Historical account : bred in captivity since 1923 for its fur in the United States and then in Europe after the Second World War.

Breeds and varieties

 Standard colour: grey with a lighter ventral colour

 Mutations with most black: black velvet, charcoal, ebony

 Mutations with most white: Wilson white (silver or mosaic) , starlit, albinos.

 Mutations with most beige: brown tower, champagne, almond blossom, afro-violet, pastel, beige velvet.

 Mutations with most blue: Sapphire, Sapphire velvet

 NB: the Velvet and Wilson White animals have got a lethal gene.

Juridical status

 The genus Chinchilla in the wild belongs to the annex I (A) in the Washington Convention.

 C. laniger X C. brevicauda is considered as a domestic species since 1992 under the French Rules. Only the animals born in captivity from parents born in captivity as well can be sold.


Morphological And Anatomic Features

 Adult body weight:

 Male: 400-500 grams

 Female: 450-600 grams (females are larger than males)

 Body length: 25-30 cm

 Tail length: 7-15 cm

 Corporal surface: 550 to 700 cm2

 Dental formula: 20 teeth, hypsodonte incisors (continuous growth, growth 6 cm per year) , PM and M are hypsodonte as well.


 5 fingers at the front legs, 4 at the hind legs.

 Vertebral formula: 7C 13 T 6L 4S 12 Co that is 42 vertebras

Biologic data

 Behaviour: crepuscular and nocturnal activity.
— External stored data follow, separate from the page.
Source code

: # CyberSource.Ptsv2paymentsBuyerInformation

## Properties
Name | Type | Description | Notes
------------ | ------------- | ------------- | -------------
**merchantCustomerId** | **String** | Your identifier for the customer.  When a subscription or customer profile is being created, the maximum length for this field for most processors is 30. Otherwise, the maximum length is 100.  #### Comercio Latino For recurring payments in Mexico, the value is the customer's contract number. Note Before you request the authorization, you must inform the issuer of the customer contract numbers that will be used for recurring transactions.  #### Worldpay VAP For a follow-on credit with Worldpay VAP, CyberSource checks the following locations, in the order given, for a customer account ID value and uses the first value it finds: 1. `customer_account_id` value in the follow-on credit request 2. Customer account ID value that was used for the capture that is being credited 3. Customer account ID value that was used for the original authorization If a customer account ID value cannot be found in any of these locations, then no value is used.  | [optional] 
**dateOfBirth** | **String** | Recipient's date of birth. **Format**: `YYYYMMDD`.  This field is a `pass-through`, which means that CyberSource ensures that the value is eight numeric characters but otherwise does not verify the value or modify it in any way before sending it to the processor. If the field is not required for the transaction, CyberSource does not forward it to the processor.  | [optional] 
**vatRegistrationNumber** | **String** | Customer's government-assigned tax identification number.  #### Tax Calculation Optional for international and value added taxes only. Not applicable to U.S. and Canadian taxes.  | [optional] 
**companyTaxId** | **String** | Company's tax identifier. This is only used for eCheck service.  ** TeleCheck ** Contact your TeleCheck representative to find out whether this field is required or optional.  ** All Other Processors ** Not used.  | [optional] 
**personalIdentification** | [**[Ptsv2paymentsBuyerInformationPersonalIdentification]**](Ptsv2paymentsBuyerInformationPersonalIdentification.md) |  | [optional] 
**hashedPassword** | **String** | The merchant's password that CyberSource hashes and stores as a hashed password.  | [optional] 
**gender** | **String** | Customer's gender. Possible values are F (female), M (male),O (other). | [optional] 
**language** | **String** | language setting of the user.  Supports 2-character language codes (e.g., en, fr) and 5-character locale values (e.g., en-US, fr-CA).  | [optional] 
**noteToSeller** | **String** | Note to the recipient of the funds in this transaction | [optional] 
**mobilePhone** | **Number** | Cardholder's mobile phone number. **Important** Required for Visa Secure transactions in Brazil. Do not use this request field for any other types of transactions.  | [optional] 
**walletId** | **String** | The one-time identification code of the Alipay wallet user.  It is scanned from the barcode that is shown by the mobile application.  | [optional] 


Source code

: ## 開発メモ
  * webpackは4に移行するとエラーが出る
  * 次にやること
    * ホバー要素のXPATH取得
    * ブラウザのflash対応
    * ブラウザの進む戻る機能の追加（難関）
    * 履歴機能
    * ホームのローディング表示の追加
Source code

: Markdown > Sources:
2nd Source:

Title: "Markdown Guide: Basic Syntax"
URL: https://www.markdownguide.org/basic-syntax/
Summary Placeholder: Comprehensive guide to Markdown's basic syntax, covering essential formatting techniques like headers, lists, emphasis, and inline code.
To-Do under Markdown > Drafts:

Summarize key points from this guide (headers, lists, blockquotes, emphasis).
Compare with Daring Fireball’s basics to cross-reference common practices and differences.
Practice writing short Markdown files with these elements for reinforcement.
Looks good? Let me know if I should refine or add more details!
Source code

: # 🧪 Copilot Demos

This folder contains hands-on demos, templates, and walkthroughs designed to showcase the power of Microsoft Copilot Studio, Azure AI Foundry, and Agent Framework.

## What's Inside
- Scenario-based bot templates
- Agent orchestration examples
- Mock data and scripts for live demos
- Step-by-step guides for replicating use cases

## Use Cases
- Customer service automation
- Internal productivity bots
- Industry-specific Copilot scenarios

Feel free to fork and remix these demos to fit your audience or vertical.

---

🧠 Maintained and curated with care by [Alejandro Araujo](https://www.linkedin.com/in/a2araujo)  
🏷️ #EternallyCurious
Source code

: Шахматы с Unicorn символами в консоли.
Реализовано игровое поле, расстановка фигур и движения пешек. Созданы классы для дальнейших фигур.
Chinchillas can easily adapt to their owners' diurnal life. Excellent climber.

 Social life: colonies with 10 to 100 animals, using acoustic signals against predators attacks.

 Natural hibernation: none

 Food consumption: 30-40 grams per day

 Water consumption: 10-20 mL per day

 Respiratory rate: 45-65 /min

 Heart rate: 150 / min

 Total blood volume: 20-32 mL

 Life span: 10 years, sometimes up to 20 years.

 Body temperature: 38-39 °C


Physiology of reproduction

 Breeding onset

 Male: 9 months

 Female: 4-5 months

 Main breeding season: November to May , anoestrus in Summer and Autumn during 5 months

 Cycle length: 30-50 days, polyestrus

 Estrus length: 31 days average

 Spontaneous ovulation

 Gestation period: 110-120 days (average 112 days)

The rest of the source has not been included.